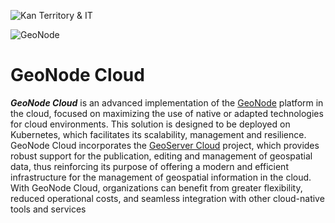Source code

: 
![Kan Territory & IT](https://kan.com.ar/wp-content/uploads/2024/01/logoSM.png)

![GeoNode](https://geonode.org/static/img/geonode_logo.png)

# GeoNode Cloud

<i>**GeoNode Cloud**</i> is an advanced implementation of the [GeoNode](https://github.com/GeoNode/geonode) platform in the cloud, focused on maximizing the use of native or adapted technologies for cloud environments. This solution is designed to be deployed on Kubernetes, which facilitates its scalability, management and resilience.
GeoNode Cloud incorporates the [GeoServer Cloud](https://github.com/geoserver/geoserver-cloud) project, which provides robust support for the publication, editing and management of geospatial data, thus reinforcing its purpose of offering a modern and efficient infrastructure for the management of geospatial information in the cloud.
With GeoNode Cloud, organizations can benefit from greater flexibility, reduced operational costs, and seamless integration with other cloud-native tools and services
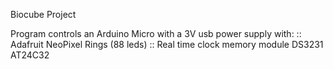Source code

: Biocube Project

Program controls an Arduino Micro with a 3V usb power supply with: 
:: Adafruit NeoPixel Rings (88 leds)
:: Real time clock memory module DS3231 AT24C32
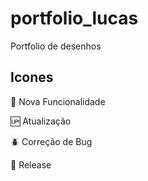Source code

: # portfolio_lucas
Portfolio de desenhos

## Icones

:wrench: Nova Funcionalidade

:up: Atualização

:beetle: Correção de Bug

:checkered_flag: Release
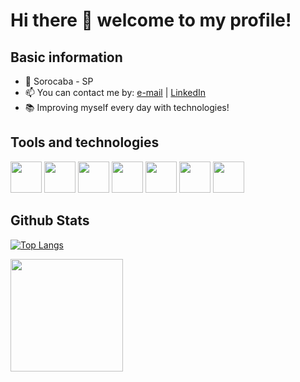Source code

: # Hi there 👋 welcome to my profile!



## Basic information

* 📍 Sorocaba - SP
* 📫 You can contact me by: <a href="mailto:caique_flr@hotmail.com">e-mail</a> | <a href="https://www.linkedin.com/in/caique-rosa">LinkedIn <a/>
* 📚 Improving myself every day with technologies!



## Tools and technologies


   <img src="https://cdn.jsdelivr.net/gh/devicons/devicon/icons/css3/css3-original.svg"  width="50" height="50"/> <img src="https://cdn.jsdelivr.net/gh/devicons/devicon/icons/html5/html5-original.svg" width="50" height="50"/> <img src="https://cdn.jsdelivr.net/gh/devicons/devicon/icons/git/git-plain.svg" width="50" height="50"/> <img src="https://cdn.jsdelivr.net/gh/devicons/devicon/icons/javascript/javascript-original.svg" width="50" height="50"/> <img src="https://cdn.jsdelivr.net/gh/devicons/devicon/icons/nodejs/nodejs-original.svg" width="50" height="50"/> <img src="https://cdn.jsdelivr.net/gh/devicons/devicon/icons/typescript/typescript-original.svg"  width="50" height="50"/> <img src="https://cdn.jsdelivr.net/gh/devicons/devicon/icons/react/react-original.svg" width="50" height="50"/>
          
          
 ## Github Stats
 
 [![Top Langs](https://github-readme-stats.vercel.app/api/top-langs/?username=caiquelourencette&theme=gotham)](https://github.com/caiquelourencette/github-readme-stats)

<div>
<img height="180em" src="https://github-readme-stats.vercel.app/api?username=caiquelourencette&show_icons=true&theme=gotham&include_all_commits=true&count_private=true"/>
<div/>




<!--
**caiquelourencette/caiquelourencette** is a ✨ _special_ ✨ repository because its `README.md` (this file) appears on your GitHub profile.

Here are some ideas to get you started:

- 🔭 I’m currently working on ...
- 🌱 I’m currently learning ...
- 👯 I’m looking to collaborate on ...
- 🤔 I’m looking for help with ...
- 💬 Ask me about ...
- 📫 How to reach me: ...
- 😄 Pronouns: ...
- ⚡ Fun fact: ...
-->
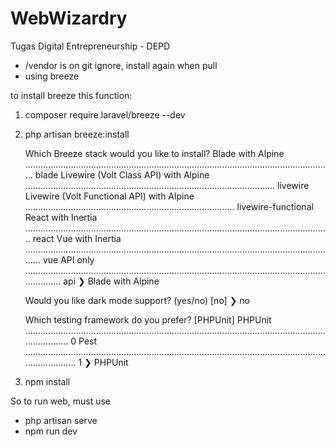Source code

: # WebWizardry
Tugas Digital Entrepreneurship - DEPD

- /vendor is on git ignore, install again when pull
- using breeze

to install breeze this function: 
1. composer require laravel/breeze --dev
2. php artisan breeze:install

    Which Breeze stack would you like to install?
    Blade with Alpine .......................................................................................................................... blade
    Livewire (Volt Class API) with Alpine ................................................................................................... livewire
    Livewire (Volt Functional API) with Alpine ................................................................................... livewire-functional
    React with Inertia ......................................................................................................................... react
    Vue with Inertia ............................................................................................................................. vue
    API only ..................................................................................................................................... api
    ❯ Blade with Alpine 

    Would you like dark mode support? (yes/no) [no]
    ❯ no               

    Which testing framework do you prefer? [PHPUnit]
    PHPUnit ........................................................................................................................................ 0
    Pest ........................................................................................................................................... 1
    ❯ PHPUnit

3. npm install

So to run web, must use
- php artisan serve
- npm run dev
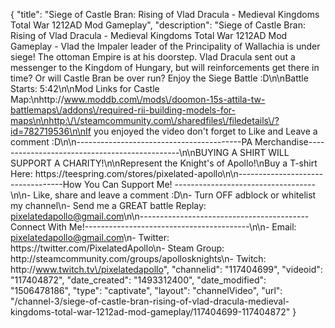 {
    "title": "Siege of Castle Bran: Rising of Vlad Dracula - Medieval Kingdoms Total War 1212AD Mod Gameplay",
    "description": "Siege of Castle Bran: Rising of Vlad Dracula - Medieval Kingdoms Total War 1212AD Mod Gameplay - Vlad the Impaler leader of the Principality of Wallachia is under siege!  The ottoman Empire is at his doorstep.  Vlad Dracula sent out a messenger to the Kingdom of Hungary, but will reinforcements get there in time? Or will Castle Bran be over run? Enjoy the Siege Battle :D\n\nBattle Starts: 5:42\n\nMod Links for Castle Map:\nhttp:\/\/www.moddb.com\/mods\/doomon-15s-attila-tw-battlemaps\/addons\/required-rii-building-models-for-maps\n\nhttp:\/\/steamcommunity.com\/sharedfiles\/filedetails\/?id=782719536\n\nIf you enjoyed the video don't forget to Like and Leave a comment :D\n\n-----------------------------------------PA Merchandise----------------------------------------------\n\nBUYING A SHIRT WILL SUPPORT A CHARITY!\n\nRepresent the Knight's of Apollo!\nBuy a T-shirt Here: https:\/\/teespring.com\/stores\/pixelated-apollo\n\n----------------------------------How You Can Support Me! -----------------------------------\n\n- Like, share and leave a comment :D\n- Turn OFF adblock or whitelist my channel\n- Send me a GREAT battle Replay: pixelatedapollo@gmail.com\n\n------------------------------------------Connect With Me!-----------------------------------------\n\n- Email: pixelatedapollo@gmail.com\n- Twitter: https:\/\/twitter.com\/PixelatedApollo\n- Steam Group:  http:\/\/steamcommunity.com\/groups\/apollosknights\n- Twitch: http:\/\/www.twitch.tv\/pixelatedapollo",
    "channelid": "117404699",
    "videoid": "117404872",
    "date_created": "1493312400",
    "date_modified": "1506478186",
    "type": "captivate",
    "layout": "channelVideo",
    "url": "\/channel-3\/siege-of-castle-bran-rising-of-vlad-dracula-medieval-kingdoms-total-war-1212ad-mod-gameplay\/117404699-117404872"
}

::::::::::

Activity:
All lines of the listing that contain the word "native" should be copied out.

Final answer:
<i>**GeoNode Cloud**</i> is an advanced implementation of the [GeoNode](https://github.com/GeoNode/geonode) platform in the cloud, focused on maximizing the use of native or adapted technologies for cloud environments. This solution is designed to be deployed on Kubernetes, which facilitates its scalability, management and resilience.
With GeoNode Cloud, organizations can benefit from greater flexibility, reduced operational costs, and seamless integration with other cloud-native tools and services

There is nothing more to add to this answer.